Drugs destroy the world around us. The leats we can do is take the speedboats, fancy cars, and houses away. It helps a little.

AvenueB-dude, the problem is not so much that the property is taken, but that it is taken without the accused actually being convicted of anything. A matter of being presumed guilty until proven innocent.

SingleDad, you’re right about the distinguishing the degree of the crimes; not all “sex offenses” are the same. Some of them don’t have a victim and shouldn’t even be crimes in the first place.

Avenue, it’s good to see that a one-trick-pony still knows his trick.

  • Rick

By the way, we’ve been discussing this in terms of asset forfeiture for drug-related and violent crimes, but let’s not forget our friends, the IRS. Should they suspect you owe them money, they may decide to take it or other property from you, or freeze your assets off. If you think you don’t owe them, you are welcome to try to prove your innocence; they really don’t have to prove your guilt.

Here are some links for further reading on this topic.
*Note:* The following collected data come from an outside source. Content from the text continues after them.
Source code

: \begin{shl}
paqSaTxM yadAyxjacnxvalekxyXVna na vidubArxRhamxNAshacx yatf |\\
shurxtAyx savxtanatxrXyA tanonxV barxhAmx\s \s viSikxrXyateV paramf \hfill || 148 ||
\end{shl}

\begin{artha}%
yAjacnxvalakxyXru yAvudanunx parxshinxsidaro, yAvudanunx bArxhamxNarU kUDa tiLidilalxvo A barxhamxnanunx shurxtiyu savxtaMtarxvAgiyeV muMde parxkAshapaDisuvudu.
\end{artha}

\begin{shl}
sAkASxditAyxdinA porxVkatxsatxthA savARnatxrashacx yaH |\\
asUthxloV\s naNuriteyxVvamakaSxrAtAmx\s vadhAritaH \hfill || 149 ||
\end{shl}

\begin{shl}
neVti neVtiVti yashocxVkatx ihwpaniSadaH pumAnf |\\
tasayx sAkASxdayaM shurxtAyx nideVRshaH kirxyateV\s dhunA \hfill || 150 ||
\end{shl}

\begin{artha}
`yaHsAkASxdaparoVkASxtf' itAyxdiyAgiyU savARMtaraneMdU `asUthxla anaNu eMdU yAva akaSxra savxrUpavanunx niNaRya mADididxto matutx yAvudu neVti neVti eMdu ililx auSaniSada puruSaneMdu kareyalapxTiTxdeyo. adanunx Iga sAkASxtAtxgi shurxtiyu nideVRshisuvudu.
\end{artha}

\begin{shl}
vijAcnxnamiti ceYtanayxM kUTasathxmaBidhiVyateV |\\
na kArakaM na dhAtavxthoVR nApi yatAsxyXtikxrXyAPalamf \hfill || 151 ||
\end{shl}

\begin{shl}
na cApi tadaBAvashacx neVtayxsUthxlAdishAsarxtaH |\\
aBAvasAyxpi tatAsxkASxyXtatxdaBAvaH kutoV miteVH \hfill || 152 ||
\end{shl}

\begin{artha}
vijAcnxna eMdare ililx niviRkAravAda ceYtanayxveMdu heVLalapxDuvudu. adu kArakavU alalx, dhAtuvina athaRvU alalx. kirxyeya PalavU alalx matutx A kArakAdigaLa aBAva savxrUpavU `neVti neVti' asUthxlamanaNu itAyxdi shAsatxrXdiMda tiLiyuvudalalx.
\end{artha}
Both are from government sites; the first covers drug-related seizures; the second is from the IRS.

I have worked with people who have been part of an intensive rehhab facility for sex offenders.

Whilst the state tries to rehabilitate these people maybe it should be more aware of the further victims it is creating.Most of the counsellors find the work extremely stressful to such a degree that they are taken off the unit after a prescribed period six months I think.The counsellors then have counsellors assigned to them.

In the UK we are looking at a system that allows us to lock up offenders without the need to go to trial-these are repeat offenders and if you breach your parole in any way,not only do you go back to finish off your stretch,you will be awarded an extra term.
This is what our register of sex offenders is all about and why the onus is on the offender to provide the correct information.
This was brought in largely because of the case of a group of paedophiles who had raped and murdered several boys in London many years ago.These offenders were due for release and newspapers made sure the public got to know their release addresses.
We just didn’t want them living in our communities to such an extent that they might well have been lynched.
Since then these individuals have confessed to further crimes committed all those years ago and have been jailed for the rest of their naturals,the alternative to this would have ended up with previously law abiding citizens being convicted of the murder if these perverts and going to jail you can imagine how the law would have looked in such a situation.

The first question any revenue official asks is how can this individual account for their assets,mere possesion of assets however unlikely to have been achieved is not taken as proof of that they have been acquired illegally.There have been a number of high profile fraud cases that have failed,Blue Arrow for one,because of the difficulty of proving the paper trail of transactions.We could do with a system that said 'the assets started here and finished there’without the need to prove the intermediate stages.In the case of previously convicted individuals the case is rather differant and probability not proof beyond doubt can be applied.